_What to do_.
Please retype the listing exactly as it appears, skipping each picture.

_Exercise input_.

-=-=-=-=-

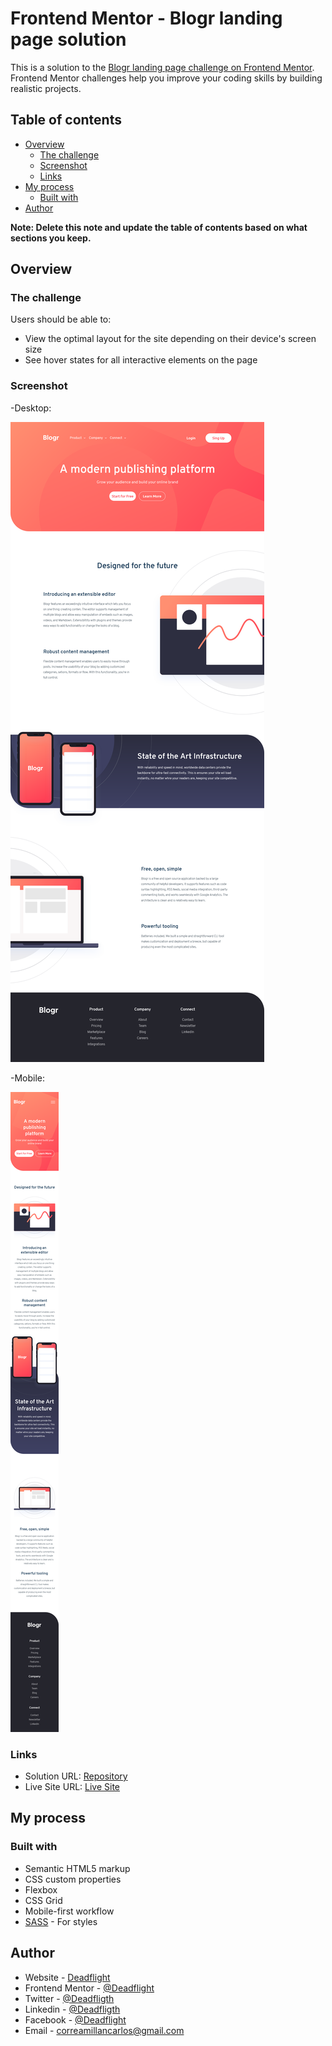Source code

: # Frontend Mentor - Blogr landing page solution

This is a solution to the [Blogr landing page challenge on Frontend Mentor](https://www.frontendmentor.io/challenges/blogr-landing-page-EX2RLAApP). Frontend Mentor challenges help you improve your coding skills by building realistic projects. 

## Table of contents

- [Overview](#overview)
  - [The challenge](#the-challenge)
  - [Screenshot](#screenshot)
  - [Links](#links)
- [My process](#my-process)
  - [Built with](#built-with)
- [Author](#author)

**Note: Delete this note and update the table of contents based on what sections you keep.**

## Overview

### The challenge

Users should be able to:

- View the optimal layout for the site depending on their device's screen size
- See hover states for all interactive elements on the page

### Screenshot

-Desktop:

![](./app/images/desktopScreenshot.png)

-Mobile:

![](./app/images/mobileScreenshot.png)

### Links

- Solution URL: [Repository](https://github.com/Deadflight/blogr)
- Live Site URL: [Live Site](https://deadflight.github.io/blogr/)

## My process

### Built with

- Semantic HTML5 markup
- CSS custom properties
- Flexbox
- CSS Grid
- Mobile-first workflow
- [SASS](https://sass-lang.com/) - For styles

## Author

- Website - [Deadflight](https://deadflight.github.io/portfolio/)
- Frontend Mentor - [@Deadflight](https://www.frontendmentor.io/profile/Deadflight)
- Twitter - [@Deadfligth](https://twitter.com/Deadfligth)
- Linkedin - [@Deadfligth](https://www.linkedin.com/in/deadflight/)
- Facebook - [@Deadflight](https://www.facebook.com/Carlos-Correa-105811761669254)
- Email - correamillancarlos@gmail.com
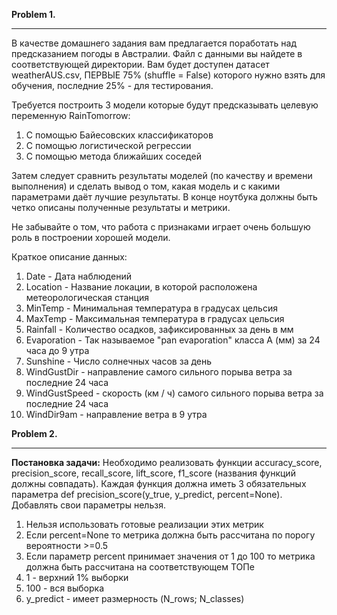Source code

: **Problem 1.**
***
В качестве домашнего задания вам предлагается поработать над предсказанием погоды в Австралии. Файл с данными вы найдете в соответствующей директории. Вам будет доступен датасет weatherAUS.csv, ПЕРВЫЕ 75% (shuffle = False) которого нужно взять для обучения, последние 25% - для тестирования.

Требуется построить 3 модели которые будут предсказывать целевую переменную RainTomorrow:

1. С помощью Байесовских классификаторов
2. С помощью логистической регрессии
3. С помощью метода ближайших соседей

Затем следует сравнить результаты моделей (по качеству и времени выполнения) и сделать вывод о том, какая модель и с какими параметрами даёт лучшие результаты. В конце ноутбука должны быть четко описаны полученные результаты и метрики.

Не забывайте о том, что работа с признаками играет очень большую роль в построении хорошей модели.

Краткое описание данных:

1. Date - Дата наблюдений
2. Location - Название локации, в которой расположена метеорологическая станция
3. MinTemp - Минимальная температура в градусах цельсия
4. MaxTemp - Максимальная температура в градусах цельсия
5. Rainfall - Количество осадков, зафиксированных за день в мм
6. Evaporation - Так называемое "pan evaporation" класса А (мм) за 24 часа до 9 утра
7. Sunshine - Число солнечных часов за день
8. WindGustDir - направление самого сильного порыва ветра за последние 24 часа
9. WindGustSpeed - скорость (км / ч) самого сильного порыва ветра за последние 24 часа
10. WindDir9am - направление ветра в 9 утра

**Problem 2.**
***
**Постановка задачи:**
Необходимо реализовать функции accuracy_score, precision_score, recall_score, lift_score, f1_score (названия функций должны совпадать). Каждая функция должна иметь 3 обязательных параметра def precision_score(y_true, y_predict, percent=None). Добавлять свои параметры нельзя.

1. Нельзя использовать готовые реализации этих метрик
2. Если percent=None то метрика должна быть рассчитана по порогу вероятности >=0.5
3. Если параметр percent принимает значения от 1 до 100 то метрика должна быть рассчитана на соответствующем ТОПе
4. 1 - верхний 1% выборки
5. 100 - вся выборка
6. y_predict - имеет размерность (N_rows; N_classes)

-=-=-=-=-

_Completed task_.
Source code

: # Frontend Mentor - Blogr landing page solution

This is a solution to the [Blogr landing page challenge on Frontend Mentor](https://www.frontendmentor.io/challenges/blogr-landing-page-EX2RLAApP). Frontend Mentor challenges help you improve your coding skills by building realistic projects. 

## Table of contents

- [Overview](#overview)
  - [The challenge](#the-challenge)
  - [Screenshot](#screenshot)
  - [Links](#links)
- [My process](#my-process)
  - [Built with](#built-with)
- [Author](#author)

**Note: Delete this note and update the table of contents based on what sections you keep.**

## Overview

### The challenge

Users should be able to:

- View the optimal layout for the site depending on their device's screen size
- See hover states for all interactive elements on the page

### Screenshot

-Desktop:

![](./app/images/desktopScreenshot.png)

-Mobile:

![](./app/images/mobileScreenshot.png)

### Links

- Solution URL: [Repository](https://github.com/Deadflight/blogr)
- Live Site URL: [Live Site](https://deadflight.github.io/blogr/)

## My process

### Built with

- Semantic HTML5 markup
- CSS custom properties
- Flexbox
- CSS Grid
- Mobile-first workflow
- [SASS](https://sass-lang.com/) - For styles

## Author

- Website - [Deadflight](https://deadflight.github.io/portfolio/)
- Frontend Mentor - [@Deadflight](https://www.frontendmentor.io/profile/Deadflight)
- Twitter - [@Deadfligth](https://twitter.com/Deadfligth)
- Linkedin - [@Deadfligth](https://www.linkedin.com/in/deadflight/)
- Facebook - [@Deadflight](https://www.facebook.com/Carlos-Correa-105811761669254)
- Email - correamillancarlos@gmail.com
Source code

: **Problem 1.**
***
В качестве домашнего задания вам предлагается поработать над предсказанием погоды в Австралии. Файл с данными вы найдете в соответствующей директории. Вам будет доступен датасет weatherAUS.csv, ПЕРВЫЕ 75% (shuffle = False) которого нужно взять для обучения, последние 25% - для тестирования.

Требуется построить 3 модели которые будут предсказывать целевую переменную RainTomorrow:

1. С помощью Байесовских классификаторов
2. С помощью логистической регрессии
3. С помощью метода ближайших соседей

Затем следует сравнить результаты моделей (по качеству и времени выполнения) и сделать вывод о том, какая модель и с какими параметрами даёт лучшие результаты. В конце ноутбука должны быть четко описаны полученные результаты и метрики.

Не забывайте о том, что работа с признаками играет очень большую роль в построении хорошей модели.

Краткое описание данных:

1. Date - Дата наблюдений
2. Location - Название локации, в которой расположена метеорологическая станция
3. MinTemp - Минимальная температура в градусах цельсия
4. MaxTemp - Максимальная температура в градусах цельсия
5. Rainfall - Количество осадков, зафиксированных за день в мм
6. Evaporation - Так называемое "pan evaporation" класса А (мм) за 24 часа до 9 утра
7. Sunshine - Число солнечных часов за день
8. WindGustDir - направление самого сильного порыва ветра за последние 24 часа
9. WindGustSpeed - скорость (км / ч) самого сильного порыва ветра за последние 24 часа
10. WindDir9am - направление ветра в 9 утра

**Problem 2.**
***
**Постановка задачи:**
Необходимо реализовать функции accuracy_score, precision_score, recall_score, lift_score, f1_score (названия функций должны совпадать). Каждая функция должна иметь 3 обязательных параметра def precision_score(y_true, y_predict, percent=None). Добавлять свои параметры нельзя.

1. Нельзя использовать готовые реализации этих метрик
2. Если percent=None то метрика должна быть рассчитана по порогу вероятности >=0.5
3. Если параметр percent принимает значения от 1 до 100 то метрика должна быть рассчитана на соответствующем ТОПе
4. 1 - верхний 1% выборки
5. 100 - вся выборка
6. y_predict - имеет размерность (N_rows; N_classes)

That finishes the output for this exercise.